TASK GOAL:
Would you please restate the data exactly as it stands, apart from the pictures?
---------- PROVIDED ENTRIES ----------
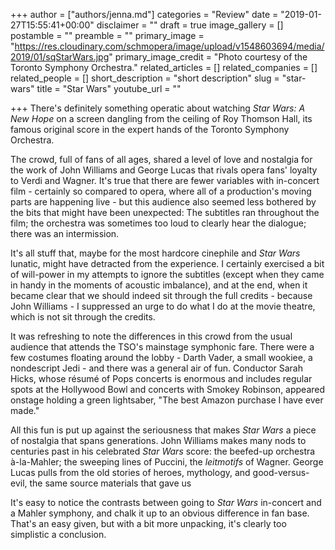 +++
author = ["authors/jenna.md"]
categories = "Review"
date = "2019-01-27T15:55:41+00:00"
disclaimer = ""
draft = true
image_gallery = []
postamble = ""
preamble = ""
primary_image = "https://res.cloudinary.com/schmopera/image/upload/v1548603694/media/2019/01/sqStarWars.jpg"
primary_image_credit = "Photo courtesy of the Toronto Symphony Orchestra."
related_articles = []
related_companies = []
related_people = []
short_description = "short description"
slug = "star-wars"
title = "Star Wars"
youtube_url = ""

+++
There's definitely something operatic about watching _Star Wars: A New Hope_ on a screen dangling from the ceiling of Roy Thomson Hall, its famous original score in the expert hands of the Toronto Symphony Orchestra.

The crowd, full of fans of all ages, shared a level of love and nostalgia for the work of John Williams and George Lucas that rivals opera fans' loyalty to Verdi and Wagner. It's true that there are fewer variables with in-concert film - certainly so compared to opera, where all of a production's moving parts are happening live - but this audience also seemed less bothered by the bits that might have been unexpected: The subtitles ran throughout the film; the orchestra was sometimes too loud to clearly hear the dialogue; there was an intermission.

It's all stuff that, maybe for the most hardcore cinephile and _Star Wars_ lunatic, might have detracted from the experience. I certainly exercised a bit of will-power in my attempts to ignore the subtitles (except when they came in handy in the moments of acoustic imbalance), and at the end, when it became clear that we should indeed sit through the full credits - because John Williams - I suppressed an urge to do what I do at the movie theatre, which is not sit through the credits.

It was refreshing to note the differences in this crowd from the usual audience that attends the TSO's mainstage symphonic fare. There were a few costumes floating around the lobby - Darth Vader, a small wookiee, a nondescript Jedi - and there was a general air of fun. Conductor Sarah Hicks, whose résumé of Pops concerts is enormous and includes regular spots at the Hollywood Bowl and concerts with Smokey Robinson, appeared onstage holding a green lightsaber, "The best Amazon purchase I have ever made."

All this fun is put up against the seriousness that makes _Star Wars_ a piece of nostalgia that spans generations. John Williams makes many nods to centuries past in his celebrated _Star Wars_ score: the beefed-up orchestra à-la-Mahler; the sweeping lines of Puccini, the _leitmotifs_ of Wagner. George Lucas pulls from the old stories of heroes, mythology, and good-versus-evil, the same source materials that gave us

It's easy to notice the contrasts between going to _Star Wars_ in-concert and a Mahler symphony, and chalk it up to an obvious difference in fan base. That's an easy given, but with a bit more unpacking, it's clearly too simplistic a conclusion.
----------
WRITTEN ANSWER:
 +++
author = ["authors/jenna.md"]
categories = "Review"
date = "2019-01-27T15:55:41+00:00"
disclaimer = ""
draft = true
image_gallery = []
postamble = ""
preamble = ""
primary_image = "https://res.cloudinary.com/schmopera/image/upload/v1548603694/media/2019/01/sqStarWars.jpg"
primary_image_credit = "Photo courtesy of the Toronto Symphony Orchestra."
related_articles = []
related_companies = []
related_people = []
short_description = "short description"
slug = "star-wars"
title = "Star Wars"
youtube_url = ""

+++
There's definitely something operatic about watching _Star Wars: A New Hope_ on a screen dangling from the ceiling of Roy Thomson Hall, its famous original score in the expert hands of the Toronto Symphony Orchestra.

The crowd, full of fans of all ages, shared a level of love and nostalgia for the work of John Williams and George Lucas that rivals opera fans' loyalty to Verdi and Wagner. It's true that there are fewer variables with in-concert film - certainly so compared to opera, where all of a production's moving parts are happening live - but this audience also seemed less bothered by the bits that might have been unexpected: The subtitles ran throughout the film; the orchestra was sometimes too loud to clearly hear the dialogue; there was an intermission.

It's all stuff that, maybe for the most hardcore cinephile and _Star Wars_ lunatic, might have detracted from the experience. I certainly exercised a bit of will-power in my attempts to ignore the subtitles (except when they came in handy in the moments of acoustic imbalance), and at the end, when it became clear that we should indeed sit through the full credits - because John Williams - I suppressed an urge to do what I do at the movie theatre, which is not sit through the credits.

It was refreshing to note the differences in this crowd from the usual audience that attends the TSO's mainstage symphonic fare. There were a few costumes floating around the lobby - Darth Vader, a small wookiee, a nondescript Jedi - and there was a general air of fun. Conductor Sarah Hicks, whose résumé of Pops concerts is enormous and includes regular spots at the Hollywood Bowl and concerts with Smokey Robinson, appeared onstage holding a green lightsaber, "The best Amazon purchase I have ever made."

All this fun is put up against the seriousness that makes _Star Wars_ a piece of nostalgia that spans generations. John Williams makes many nods to centuries past in his celebrated _Star Wars_ score: the beefed-up orchestra à-la-Mahler; the sweeping lines of Puccini, the _leitmotifs_ of Wagner. George Lucas pulls from the old stories of heroes, mythology, and good-versus-evil, the same source materials that gave us

It's easy to notice the contrasts between going to _Star Wars_ in-concert and a Mahler symphony, and chalk it up to an obvious difference in fan base. That's an easy given, but with a bit more unpacking, it's clearly too simplistic a conclusion.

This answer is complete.